My heart experienced a revolution...

        In a surprising mixture of reflecting on the past year of my life and taking some unexpected wisdom from a John Lennon documentary I recently watched, I realized something about myself that may be the deepest, darkest, most messed thing about me... besides the unanimous fact that I am a person and we are all messed up and lost... my particular brand of gross is that I am so very lonely.

         Even though I have friends, family that loves me and a husband that is pretty understanding and forgiving of all the crap I bring to our marriage. It's my own fault that I am lonely. I play a cat and mouse game with myself. I start relationships with people and I desire nothing but to be chased and wanted by them. I want to feel desired and cherished. And the moment I reel them in, I slam the door in their face. Because even though I want to be understood, loved, and connected... Sadly, I am afraid of anything real. I've been hurt... a lot... by people I've trusted... and I know everyone has.... but I let myself stop truly living because of it. I never really got over not being loved by my father. It probably sounds trite, it happens to a lot of girls... I tried to shove it down and move on, but it has used up more of my life force than I'd like to admit.

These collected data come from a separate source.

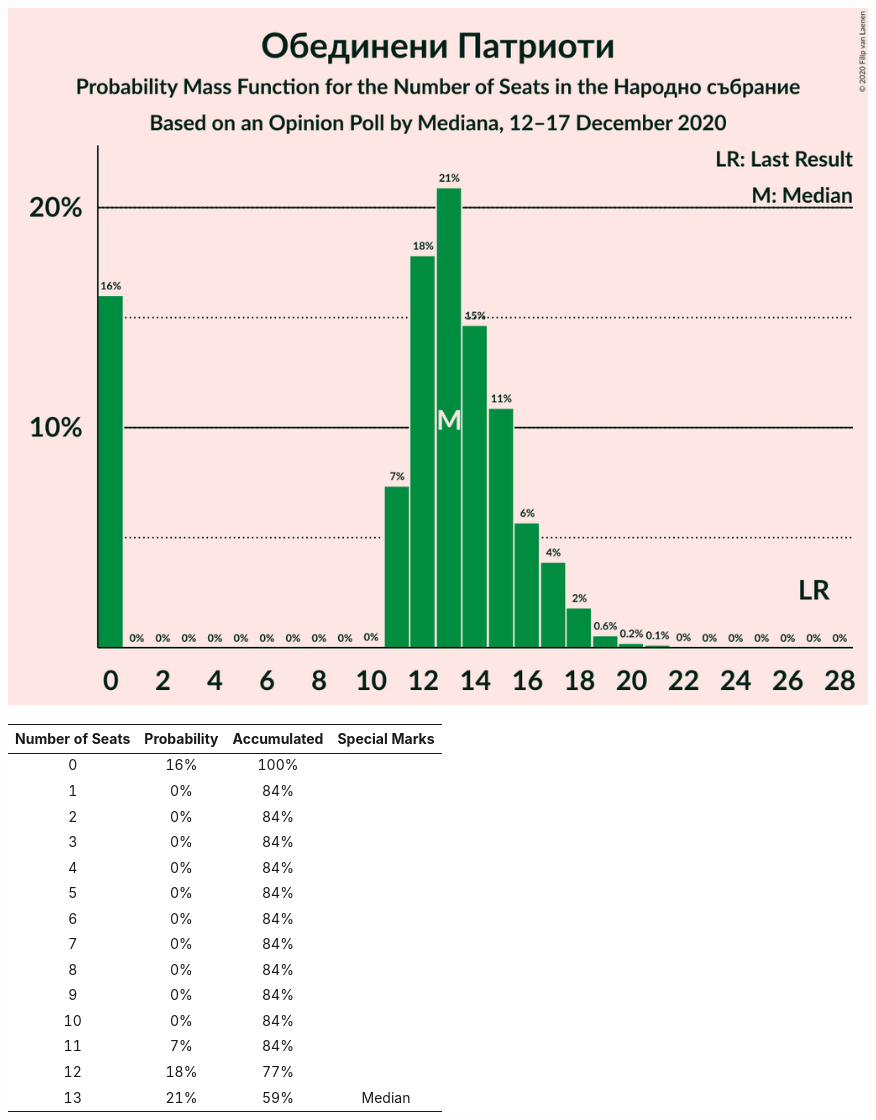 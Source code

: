 ![Graph with seats probability mass function not yet produced](2020-12-17-Mediana-seats-pmf-обединенипатриоти.png "Seats Probability Mass Function")

| Number of Seats | Probability | Accumulated | Special Marks |
|:---------------:|:-----------:|:-----------:|:-------------:|
| 0 | 16% | 100% |  |
| 1 | 0% | 84% |  |
| 2 | 0% | 84% |  |
| 3 | 0% | 84% |  |
| 4 | 0% | 84% |  |
| 5 | 0% | 84% |  |
| 6 | 0% | 84% |  |
| 7 | 0% | 84% |  |
| 8 | 0% | 84% |  |
| 9 | 0% | 84% |  |
| 10 | 0% | 84% |  |
| 11 | 7% | 84% |  |
| 12 | 18% | 77% |  |
| 13 | 21% | 59% | Median | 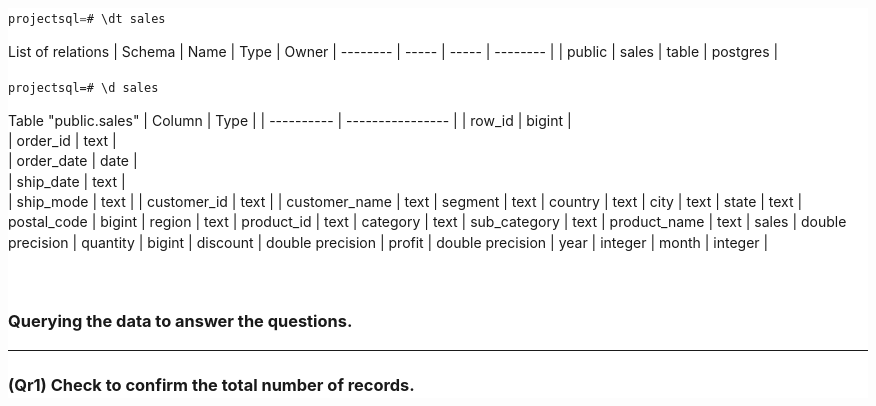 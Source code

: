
 ```sql
projectsql=# \dt sales
```

List of relations
| Schema | Name | Type | Owner |
-------- | ----- | ----- | -------- |
| public | sales | table | postgres |

```
projectsql=# \d sales
```

Table "public.sales"
| Column | Type |
| ---------- | ---------------- |
| row_id | bigint |  
| order_id | text |  
| order_date | date |  
| ship_date | text |  
| ship_mode | text |
| customer_id | text |
| customer_name | text |
segment | text |
country | text |
city | text |
state | text |
postal_code | bigint |
region | text |
product_id | text |
category | text |
sub_category | text |
product_name | text |
sales | double precision |
quantity | bigint |
discount | double precision |
profit | double precision |
year | integer |
month | integer |

<br>

### Querying the data to answer the questions.

---

### (Qr1) Check to confirm the total number of records.
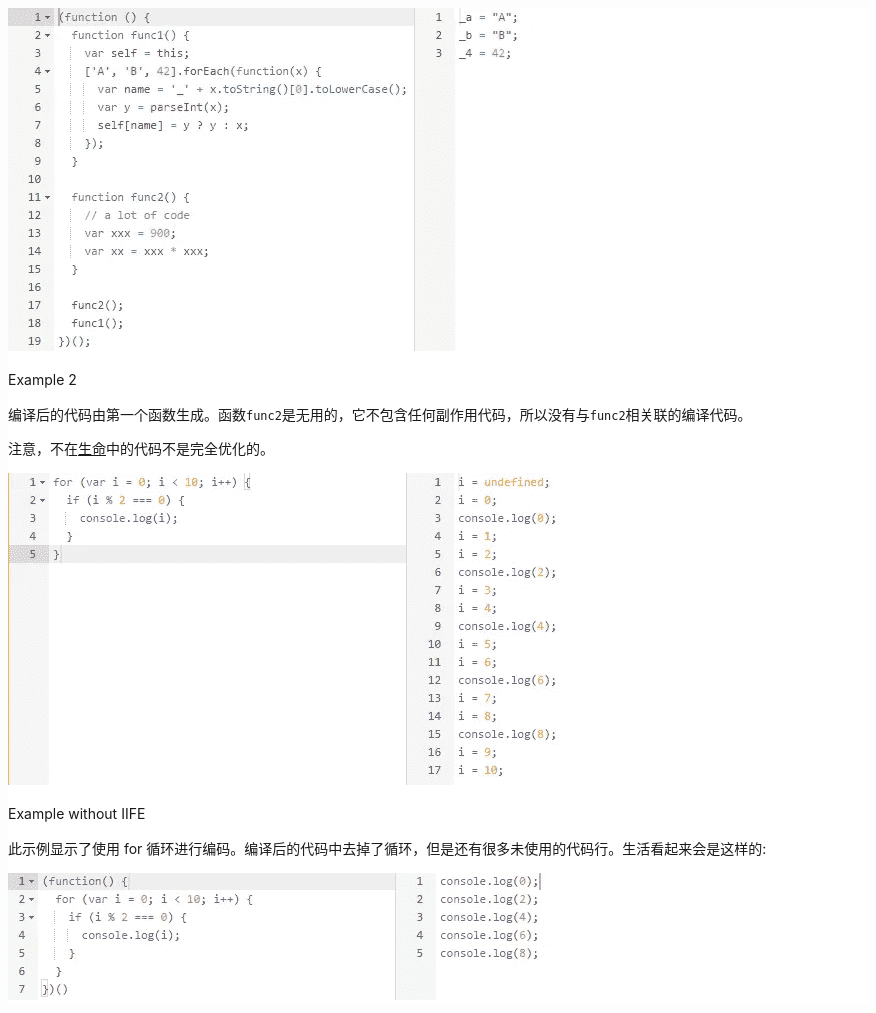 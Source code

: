 ![](img/8d805b01d612a2cc2884477a16bd8cdc.png)

Example 2

编译后的代码由第一个函数生成。函数`func2`是无用的，它不包含任何副作用代码，所以没有与`func2`相关联的编译代码。

注意，不在[生命](https://developer.mozilla.org/en-US/docs/Glossary/IIFE)中的代码不是完全优化的。

![](img/e46c46de42e504746350ad9d5e628f3e.png)

Example without IIFE

此示例显示了使用 for 循环进行编码。编译后的代码中去掉了循环，但是还有很多未使用的代码行。生活看起来会是这样的:

![](img/a02ec7133cbc1c263a7b504b30f9eac0.png)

         What's sad is even though I took a step and committed to my man on paper, I've had one foot out the door the entire time. I've been running my entire life. Just waiting for someone to mess up and give me an excuse to flee for my life. Being married has made it more difficult to pack up and leave, but I've been keeping a tally until I have big enough pile to push me out the door. What I realized about my marriage today, in realizing this about myself, is that I can't truly expect anything from Kyle if I don't know what I want from him myself. I keep asking him to do things in circles. Come closer, give me space, be more, be less, grow up, don't be so intense. I'm driving him crazy. I'm driving myself crazy. I'm not saying he's perfect, but I'm not giving him any room or grace to grow. I'm not giving that grace to myself either. I can't keep looking back or grimmacing as I move forward because I'm afraid I'm going to get punched in the face again and again... I have to live right now. I have to start seeing that he's here. He hasn't gone anywhere.

         It's going to take me a long time to heal over my past. But I'm grateful that I even have the desire to heal. That I want to make amends, be genuine, kind, raw, real and connected. I love my husband. I want to keep loving him. Today I realize that means learning to love myself enough to let my heart heal. I don't know what else to say. Writing this, I'm admittedly crying, but I think it's a good thing. I think it's a new beginning for me. And thank God for new beginnings.

1 comment:

  1. Stunning growth is evident in your life. A lovely heart you have and a beautiful soul...refined by the rough parts in your life...you are starting to shine....no matter what happens you are loved deeply...read, pray...draw near to the one who desires and cherishes you, in doing so the physical part will manifest itself to your marriage... my darling princess!